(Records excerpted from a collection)
━━━━━━━━━━━━━━━━━━━━━━━━━━━━━━

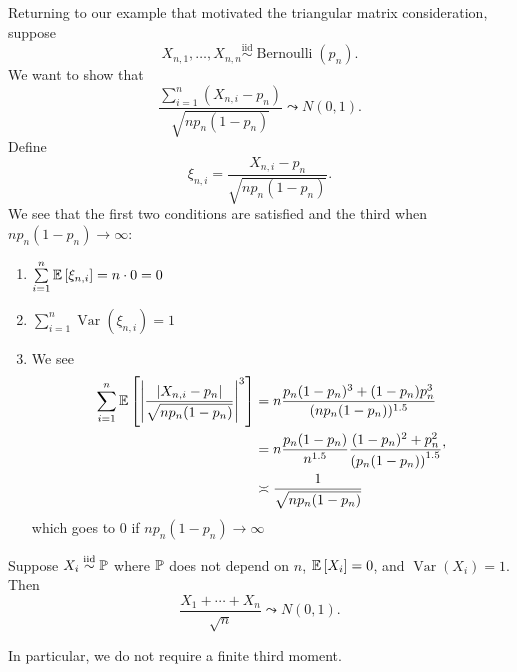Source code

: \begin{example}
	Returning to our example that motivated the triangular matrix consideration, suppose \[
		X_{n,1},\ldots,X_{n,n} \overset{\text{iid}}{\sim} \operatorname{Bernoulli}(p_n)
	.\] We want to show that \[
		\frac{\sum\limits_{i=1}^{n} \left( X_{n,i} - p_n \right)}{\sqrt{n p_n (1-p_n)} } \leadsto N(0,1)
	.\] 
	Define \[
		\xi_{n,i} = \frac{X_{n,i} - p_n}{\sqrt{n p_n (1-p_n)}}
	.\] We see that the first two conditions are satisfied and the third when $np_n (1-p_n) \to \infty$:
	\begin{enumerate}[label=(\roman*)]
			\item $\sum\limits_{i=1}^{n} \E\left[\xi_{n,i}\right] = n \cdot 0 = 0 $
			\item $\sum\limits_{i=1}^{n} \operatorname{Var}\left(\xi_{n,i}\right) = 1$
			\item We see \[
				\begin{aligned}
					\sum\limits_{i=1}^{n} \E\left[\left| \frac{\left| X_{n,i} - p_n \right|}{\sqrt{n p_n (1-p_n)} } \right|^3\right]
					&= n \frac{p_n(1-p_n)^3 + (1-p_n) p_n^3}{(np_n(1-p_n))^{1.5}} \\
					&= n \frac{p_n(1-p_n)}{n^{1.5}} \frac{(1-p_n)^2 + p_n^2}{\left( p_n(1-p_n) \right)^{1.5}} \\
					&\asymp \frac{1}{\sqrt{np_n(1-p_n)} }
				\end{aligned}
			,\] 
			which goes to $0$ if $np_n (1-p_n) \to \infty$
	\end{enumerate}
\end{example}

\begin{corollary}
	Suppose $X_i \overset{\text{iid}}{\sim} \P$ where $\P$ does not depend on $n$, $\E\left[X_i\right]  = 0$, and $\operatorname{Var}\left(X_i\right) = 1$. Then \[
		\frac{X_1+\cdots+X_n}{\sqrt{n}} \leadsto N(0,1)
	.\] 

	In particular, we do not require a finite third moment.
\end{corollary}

━━━━━━━━━━━━━━━━━━━━━━━━━━━━━━

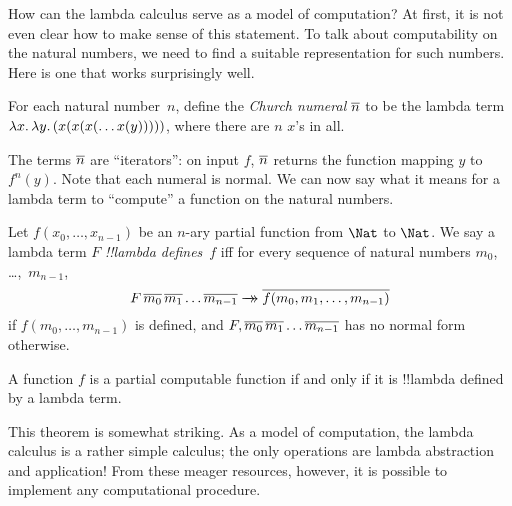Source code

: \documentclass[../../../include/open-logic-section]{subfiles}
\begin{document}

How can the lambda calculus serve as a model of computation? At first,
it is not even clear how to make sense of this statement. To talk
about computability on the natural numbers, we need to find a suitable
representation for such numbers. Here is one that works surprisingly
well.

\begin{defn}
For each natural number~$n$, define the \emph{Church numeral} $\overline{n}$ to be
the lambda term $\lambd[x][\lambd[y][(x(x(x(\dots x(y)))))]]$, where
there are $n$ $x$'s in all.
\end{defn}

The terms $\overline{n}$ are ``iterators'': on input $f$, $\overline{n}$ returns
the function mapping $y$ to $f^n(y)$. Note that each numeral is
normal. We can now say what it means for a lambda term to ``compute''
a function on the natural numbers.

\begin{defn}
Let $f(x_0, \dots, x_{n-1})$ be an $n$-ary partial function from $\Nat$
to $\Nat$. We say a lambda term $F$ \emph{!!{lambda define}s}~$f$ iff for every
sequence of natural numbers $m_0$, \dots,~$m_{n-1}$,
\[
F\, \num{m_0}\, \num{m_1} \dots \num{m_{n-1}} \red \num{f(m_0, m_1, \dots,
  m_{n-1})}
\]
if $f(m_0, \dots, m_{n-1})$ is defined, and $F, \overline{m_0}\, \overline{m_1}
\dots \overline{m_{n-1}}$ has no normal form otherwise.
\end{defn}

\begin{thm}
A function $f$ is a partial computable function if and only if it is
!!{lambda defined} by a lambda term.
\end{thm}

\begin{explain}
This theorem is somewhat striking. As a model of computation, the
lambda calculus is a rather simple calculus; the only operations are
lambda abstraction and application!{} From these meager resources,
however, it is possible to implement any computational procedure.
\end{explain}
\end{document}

━━━━━━━━━━━━━━━━━━━━━━━━━━━━━━

» **WORK REQUIRED**:
Whenever a line above has the word "model" in it, copy that line.

» **TASK RESULT**:
How can the lambda calculus serve as a model of computation? At first,
This theorem is somewhat striking. As a model of computation, the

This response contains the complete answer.